• [Goal of the exercise] Using the entries that follow, establish how many lines contain the word "their" and give only that figure.

• [Provided data]
....

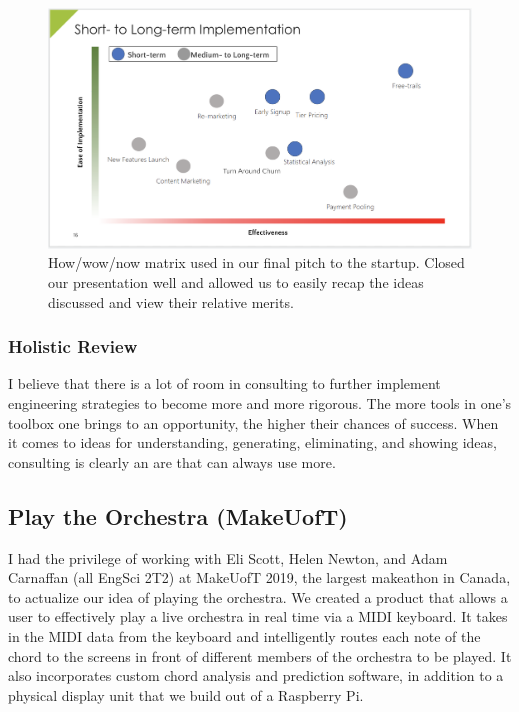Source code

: \documentclass[a4paper,12pt]{article}
\begin{document}
\begin{figure}[H]
\centering
\includegraphics[width=1\textwidth]{img/image011.png}
\caption{How/wow/now matrix used in our final pitch to the startup. Closed our presentation well and allowed us to easily recap the ideas discussed and view their relative merits.}
\label{}
\end{figure}

\subsubsection{Holistic Review}
I believe that there is a lot of room in consulting to further implement engineering strategies to become more and more rigorous. The more tools in one’s toolbox one brings to an opportunity, the higher their chances of success. When it comes to ideas for understanding, generating, eliminating, and showing ideas, consulting is clearly an are that can always use more.

\subsection{Play the Orchestra (MakeUofT)}

I had the privilege of working with Eli Scott, Helen Newton, and Adam Carnaffan (all EngSci 2T2) at MakeUofT 2019, the largest makeathon in Canada, to actualize our idea of playing the orchestra. We created a product that allows a user to effectively play a live orchestra in real time via a MIDI keyboard. It takes in the MIDI data from the keyboard and intelligently routes each note of the chord to the screens in front of different members of the orchestra to be played. It also incorporates custom chord analysis and prediction software, in addition to a physical display unit that we build out of a Raspberry Pi. 
\end{document}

....

• [Answer space] 2